Tygodnik „Newsweek Polska” 30 sierpnia o nagraniu Elżbieta Bieńkowska - Paweł Wojtunik twierdził: „z 20 tomów akt, które do tej pory zgromadzili śledczy, wynika, że kelnerzy nie nagrali tego spotkania”. W tej samej publikacji Robert Stankiewicz, rzecznik ówczesnej minister Bieńkowskiej powiedział: „spotkanie z szefem CBA, owszem, miało miejsce, ale według naszej wiedzy nie zostało nagrane”. Zaś Jacek Dobrzyński, rzecznik CBA dodał: ”Szef nie był przesłuchiwany przez prokuraturę w tym śledztwie. Nie oferowano mu statusu pokrzywdzonego”.
Jednak Bieńkowska zeznawała 8 października, a Wojtunik 17. - Zostali przeze mnie przesłuchani na okoliczności ich spotkania, po zgromadzeniu odpowiedniego materiału dowodowego. Zostali pouczeni o przysługującym im uprawnieniu, to jest złożenia wniosku o ściganie i złożyli oświadczenia w tym zakresie. Wcześniej, 24 czerwca Wojtunik został przesłuchany w charakterze świadka przez funkcjonariusza ABW na okoliczności związane ze spotkaniem zainicjowanym przez Sylwestra Latkowskiego jeszcze przed pierwszą publikacją tygodnika „Wprost” - odpowiada pani prokurator.
Wciąż starają się odnaleźć nagranie
Bieńkowska i Wojtunik nie złożyli wniosków o ściganie sprawców, przez co byliby uznani za pokrzywdzonych.
- Prokuratura nie zajmuje się wątkiem rozmowy Elżbiety Bieńkowskiej z Pawłem Wojtunikiem z tego powodu, że uzyskała oświadczenie obu tych osób, iż nie składają wniosku o ściganie, a tylko to mogłoby otwierać drogę do badania tej kwestii – twierdził w październiku Andrzej Seremet, prokurator generalny.

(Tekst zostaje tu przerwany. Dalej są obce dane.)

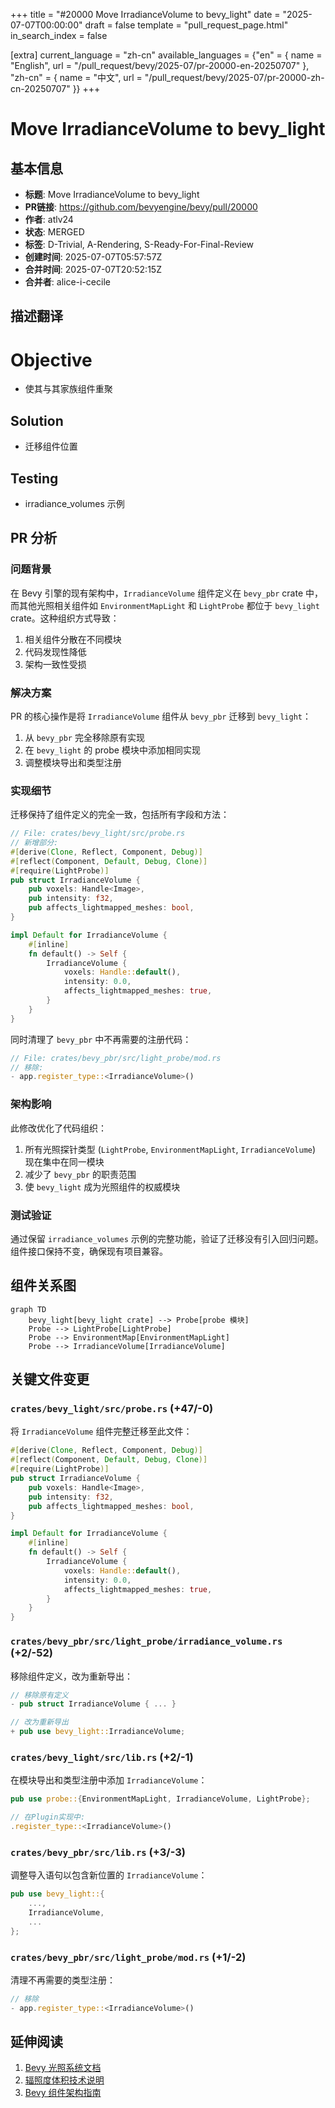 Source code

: +++
title = "#20000 Move IrradianceVolume to bevy_light"
date = "2025-07-07T00:00:00"
draft = false
template = "pull_request_page.html"
in_search_index = false

[extra]
current_language = "zh-cn"
available_languages = {"en" = { name = "English", url = "/pull_request/bevy/2025-07/pr-20000-en-20250707" }, "zh-cn" = { name = "中文", url = "/pull_request/bevy/2025-07/pr-20000-zh-cn-20250707" }}
+++

# Move IrradianceVolume to bevy_light

## 基本信息
- **标题**: Move IrradianceVolume to bevy_light
- **PR链接**: https://github.com/bevyengine/bevy/pull/20000
- **作者**: atlv24
- **状态**: MERGED
- **标签**: D-Trivial, A-Rendering, S-Ready-For-Final-Review
- **创建时间**: 2025-07-07T05:57:57Z
- **合并时间**: 2025-07-07T20:52:15Z
- **合并者**: alice-i-cecile

## 描述翻译
# Objective

- 使其与其家族组件重聚

## Solution

- 迁移组件位置

## Testing

- irradiance_volumes 示例

## PR 分析

### 问题背景
在 Bevy 引擎的现有架构中，`IrradianceVolume` 组件定义在 `bevy_pbr` crate 中，而其他光照相关组件如 `EnvironmentMapLight` 和 `LightProbe` 都位于 `bevy_light` crate。这种组织方式导致：
1. 相关组件分散在不同模块
2. 代码发现性降低
3. 架构一致性受损

### 解决方案
PR 的核心操作是将 `IrradianceVolume` 组件从 `bevy_pbr` 迁移到 `bevy_light`：
1. 从 `bevy_pbr` 完全移除原有实现
2. 在 `bevy_light` 的 probe 模块中添加相同实现
3. 调整模块导出和类型注册

### 实现细节
迁移保持了组件定义的完全一致，包括所有字段和方法：

```rust
// File: crates/bevy_light/src/probe.rs
// 新增部分:
#[derive(Clone, Reflect, Component, Debug)]
#[reflect(Component, Default, Debug, Clone)]
#[require(LightProbe)]
pub struct IrradianceVolume {
    pub voxels: Handle<Image>,
    pub intensity: f32,
    pub affects_lightmapped_meshes: bool,
}

impl Default for IrradianceVolume {
    #[inline]
    fn default() -> Self {
        IrradianceVolume {
            voxels: Handle::default(),
            intensity: 0.0,
            affects_lightmapped_meshes: true,
        }
    }
}
```

同时清理了 `bevy_pbr` 中不再需要的注册代码：

```rust
// File: crates/bevy_pbr/src/light_probe/mod.rs
// 移除:
- app.register_type::<IrradianceVolume>()
```

### 架构影响
此修改优化了代码组织：
1. 所有光照探针类型 (`LightProbe`, `EnvironmentMapLight`, `IrradianceVolume`) 现在集中在同一模块
2. 减少了 `bevy_pbr` 的职责范围
3. 使 `bevy_light` 成为光照组件的权威模块

### 测试验证
通过保留 `irradiance_volumes` 示例的完整功能，验证了迁移没有引入回归问题。组件接口保持不变，确保现有项目兼容。

## 组件关系图

```mermaid
graph TD
    bevy_light[bevy_light crate] --> Probe[probe 模块]
    Probe --> LightProbe[LightProbe]
    Probe --> EnvironmentMap[EnvironmentMapLight]
    Probe --> IrradianceVolume[IrradianceVolume]
```

## 关键文件变更

### `crates/bevy_light/src/probe.rs` (+47/-0)
将 `IrradianceVolume` 组件完整迁移至此文件：
```rust
#[derive(Clone, Reflect, Component, Debug)]
#[reflect(Component, Default, Debug, Clone)]
#[require(LightProbe)]
pub struct IrradianceVolume {
    pub voxels: Handle<Image>,
    pub intensity: f32,
    pub affects_lightmapped_meshes: bool,
}

impl Default for IrradianceVolume {
    #[inline]
    fn default() -> Self {
        IrradianceVolume {
            voxels: Handle::default(),
            intensity: 0.0,
            affects_lightmapped_meshes: true,
        }
    }
}
```

### `crates/bevy_pbr/src/light_probe/irradiance_volume.rs` (+2/-52)
移除组件定义，改为重新导出：
```rust
// 移除原有定义
- pub struct IrradianceVolume { ... }

// 改为重新导出
+ pub use bevy_light::IrradianceVolume;
```

### `crates/bevy_light/src/lib.rs` (+2/-1)
在模块导出和类型注册中添加 `IrradianceVolume`：
```rust
pub use probe::{EnvironmentMapLight, IrradianceVolume, LightProbe};

// 在Plugin实现中:
.register_type::<IrradianceVolume>()
```

### `crates/bevy_pbr/src/lib.rs` (+3/-3)
调整导入语句以包含新位置的 `IrradianceVolume`：
```rust
pub use bevy_light::{
    ...,
    IrradianceVolume,
    ...
};
```

### `crates/bevy_pbr/src/light_probe/mod.rs` (+1/-2)
清理不再需要的类型注册：
```rust
// 移除
- app.register_type::<IrradianceVolume>()
```

## 延伸阅读
1. [Bevy 光照系统文档](https://bevyengine.org/learn/book/getting-started/lighting/)
2. [辐照度体积技术说明](https://google.github.io/filament/Filament.html#lighting/imagebasedlights/irradiancevolumes)
3. [Bevy 组件架构指南](https://bevyengine.org/learn/book/plugins/) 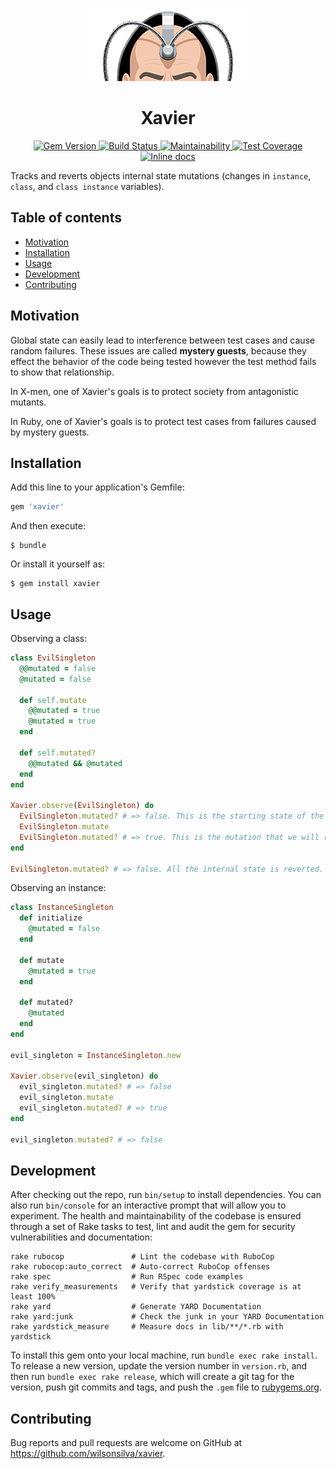 <p align="center">
  <img src="https://github.com/wilsonsilva/xavier/raw/master/logo.png">
</p>

<h1 align="center">Xavier</h1>

<p align="center">
  <a href="http://badge.fury.io/rb/xavier">
    <img src="https://badge.fury.io/rb/xavier.svg" alt="Gem Version">
  </a>
  <a href="https://travis-ci.org/wilsonsilva/xavier">
    <img src="https://travis-ci.org/wilsonsilva/xavier.svg?branch=master" alt="Build Status">
  </a>
  <a href="https://codeclimate.com/github/wilsonsilva/xavier/maintainability">
    <img src="https://api.codeclimate.com/v1/badges/7473cd7cdcf12b4bb453/maintainability" alt="Maintainability">
  </a>
  <a href="https://codeclimate.com/github/wilsonsilva/xavier/test_coverage">
    <img src="https://api.codeclimate.com/v1/badges/7473cd7cdcf12b4bb453/test_coverage" alt="Test Coverage">
  </a>
  <a href="http://inch-ci.org/github/wilsonsilva/xavier">
    <img src="http://inch-ci.org/github/wilsonsilva/xavier.svg?branch=master" alt="Inline docs">
  </a>
</p>

Tracks and reverts objects internal state mutations (changes in `instance`, `class`, and `class instance` variables).

## Table of contents

* [Motivation](#motivation)
* [Installation](#installation)
* [Usage](#usage)
* [Development](#development)
* [Contributing](#contributing)

## Motivation

Global state can easily lead to interference between test cases and cause random failures. These issues are called
__mystery guests__, because they effect the behavior of the code being tested however the test method fails to show
that relationship.

In X-men, one of Xavier's goals is to protect society from antagonistic mutants.

In Ruby, one of Xavier's goals is to protect test cases from failures caused by mystery guests.

## Installation

Add this line to your application's Gemfile:

```ruby
gem 'xavier'
```

And then execute:

    $ bundle

Or install it yourself as:

    $ gem install xavier

## Usage

Observing a class:

```ruby
class EvilSingleton
  @@mutated = false
  @mutated = false

  def self.mutate
    @@mutated = true
    @mutated = true
  end

  def self.mutated?
    @@mutated && @mutated
  end
end

Xavier.observe(EvilSingleton) do
  EvilSingleton.mutated? # => false. This is the starting state of the class.
  EvilSingleton.mutate
  EvilSingleton.mutated? # => true. This is the mutation that we will revert.
end

EvilSingleton.mutated? # => false. All the internal state is reverted.
```

Observing an instance:

```ruby
class InstanceSingleton
  def initialize
    @mutated = false
  end

  def mutate
    @mutated = true
  end

  def mutated?
    @mutated
  end
end

evil_singleton = InstanceSingleton.new

Xavier.observe(evil_singleton) do
  evil_singleton.mutated? # => false
  evil_singleton.mutate
  evil_singleton.mutated? # => true
end

evil_singleton.mutated? # => false
```

## Development

After checking out the repo, run `bin/setup` to install dependencies. You can also run `bin/console` for an interactive
prompt that will allow you to experiment. The health and maintainability of the codebase is ensured through a set of
Rake tasks to test, lint and audit the gem for security vulnerabilities and documentation:

```
rake rubocop               # Lint the codebase with RuboCop
rake rubocop:auto_correct  # Auto-correct RuboCop offenses
rake spec                  # Run RSpec code examples
rake verify_measurements   # Verify that yardstick coverage is at least 100%
rake yard                  # Generate YARD Documentation
rake yard:junk             # Check the junk in your YARD Documentation
rake yardstick_measure     # Measure docs in lib/**/*.rb with yardstick
```

To install this gem onto your local machine, run `bundle exec rake install`. To release a new version, update the
version number in `version.rb`, and then run `bundle exec rake release`, which will create a git tag for the version,
push git commits and tags, and push the `.gem` file to [rubygems.org](https://rubygems.org).

## Contributing

Bug reports and pull requests are welcome on GitHub at https://github.com/wilsonsilva/xavier.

Jednak stanowisku Seremeta przeczą teraz słowa prokurator prowadzącej sprawę, która zapewnia, że wraz z Agencją Bezpieczeństwa Wewnętrznego i Centralnym Biurem Śledczym Policji (pracują pod nadzorem prokurator) „wciąż starają się” odnaleźć nagranie szefa CBA z Bieńkowską.
CBŚP: Kelnerzy nie współpracowali
Marek Falenta wielokrotnie, także na antenie tvn24, zapewniał, że jest niewinny. W wywiadach, których udzielał, mówił, że CBA i ABW wiedziały o nagrywaniu. Portalowi niezależna.pl pod koniec sierpnia Falenta powiedział także: „za kelnerami stało CBŚ” (obecnie Centralne Biuro Śledcze Policji – przyp. red.). Chodzi o Łukasza N., kelnera z restauracji „Sowa & Przyjaciele” i Konrada L., sommeliera z „Amber Room” Czy prokurator to sprawdziła?
- Należy pamiętać, że podejrzani mogą budować swoją linię obrony według własnego uznania. Sprawdzałam, czy którykolwiek z podejrzanych pozostawał przed dniem 16 czerwca 2014 roku w zainteresowaniu CBŚ. A jeżeli tak, to w związku z jakimi informacjami bądź działalnością oraz czy którykolwiek z nich do czasu upublicznienia informacji o istnieniu nagrań przekazywał je funkcjonariuszom CBŚ bądź informacje na temat tego procederu. Dyrektor CBŚP przesłał negatywną odpowiedź. Wskazał jedynie, że Marek F. „przechodził” jako osoba składająca poręczenie w jednym z postępowań prowadzonych przez inną prokuraturę, w którym czynności wykonują funkcjonariusze CBŚ – odpowiada prokurator Hopfer.
Podejrzenia budzi jednak fakt, że obaj kelnerzy zostali objęci przez policję programem ochrony osób zagrożonych – dopytujemy prokurator.
- To policja ocenia, czy są powody, by taką osobę objąć ochroną. Obecnie tylko Łukasz N. jest objęty tym programem. Konrad L. zrezygnował już z tej ochrony – odpowiada pani prokurator.